- EXTRACTED INFORMATION
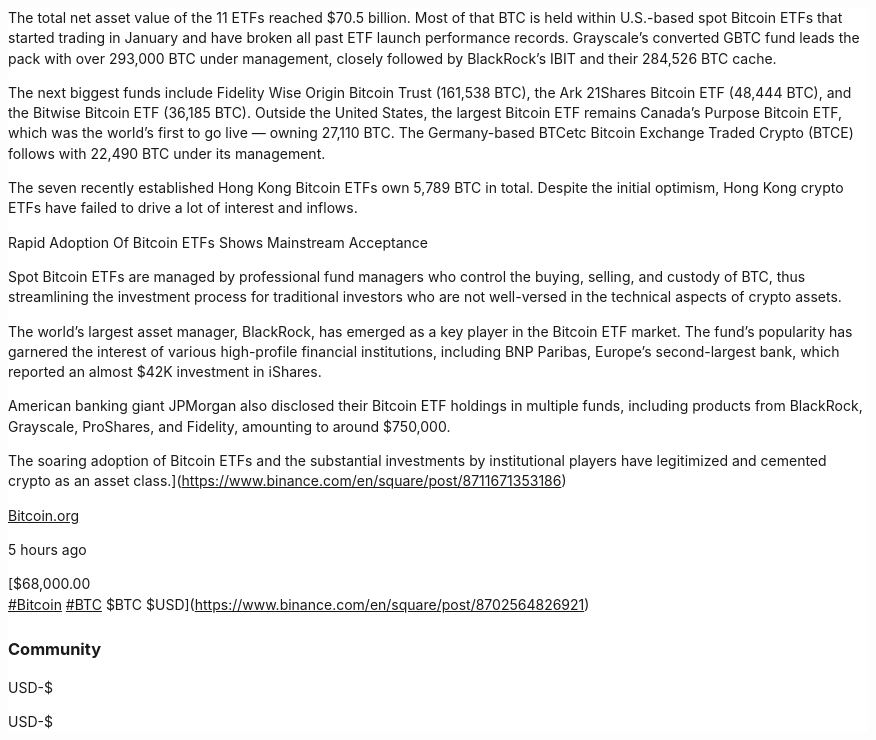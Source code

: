 The total net asset value of the 11 ETFs reached $70.5 billion. Most of that
BTC is held within U.S.-based spot Bitcoin ETFs that started trading in
January and have broken all past ETF launch performance records. Grayscale’s
converted GBTC fund leads the pack with over 293,000 BTC under management,
closely followed by BlackRock’s IBIT and their 284,526 BTC cache.  
  
The next biggest funds include Fidelity Wise Origin Bitcoin Trust (161,538
BTC), the Ark 21Shares Bitcoin ETF (48,444 BTC), and the Bitwise Bitcoin ETF
(36,185 BTC). Outside the United States, the largest Bitcoin ETF remains
Canada’s Purpose Bitcoin ETF, which was the world’s first to go live — owning
27,110 BTC. The Germany-based BTCetc Bitcoin Exchange Traded Crypto (BTCE)
follows with 22,490 BTC under its management.  
  
The seven recently established Hong Kong Bitcoin ETFs own 5,789 BTC in total.
Despite the initial optimism, Hong Kong crypto ETFs have failed to drive a lot
of interest and inflows.  
  
Rapid Adoption Of Bitcoin ETFs Shows Mainstream Acceptance  
  
Spot Bitcoin ETFs are managed by professional fund managers who control the
buying, selling, and custody of BTC, thus streamlining the investment process
for traditional investors who are not well-versed in the technical aspects of
crypto assets.  
  
The world’s largest asset manager, BlackRock, has emerged as a key player in
the Bitcoin ETF market. The fund’s popularity has garnered the interest of
various high-profile financial institutions, including BNP Paribas, Europe’s
second-largest bank, which reported an almost $42K investment in iShares.  
  
American banking giant JPMorgan also disclosed their Bitcoin ETF holdings in
multiple funds, including products from BlackRock, Grayscale, ProShares, and
Fidelity, amounting to around $750,000.  
  
The soaring adoption of Bitcoin ETFs and the substantial investments by
institutional players have legitimized and cemented crypto as an asset
class.](https://www.binance.com/en/square/post/8711671353186)

[](/en/square/profile/bitcoinorg)

[Bitcoin.org](/en/square/profile/bitcoinorg)

5 hours ago

[$68,000.00  
[#Bitcoin](/en/square/hashtag?q=Bitcoin) [#BTC](/en/square/hashtag?q=BTC) $BTC
$USD](https://www.binance.com/en/square/post/8702564826921)

### Community

[](https://discord.gg/jE4wt8g2H2)[](https://www.binance.com/en/community)[](https://www.tiktok.com/@binance?lang=en)[](https://www.facebook.com/binance)[](https://twitter.com/binance)[](https://www.reddit.com/r/binance)[](https://www.instagram.com/Binance/)[](https://coinmarketcap.com/exchanges/binance/)[](https://www.youtube.com/binanceyoutube)[](https://www.binance.com/en/community)

USD-$

USD-$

- REQUIREMENT
Take every line from the records that holds "Fidelity" and copy it down.

- SOLUTION FOR THIS EXERCISE
The next biggest funds include Fidelity Wise Origin Bitcoin Trust (161,538
Fidelity, amounting to around $750,000.  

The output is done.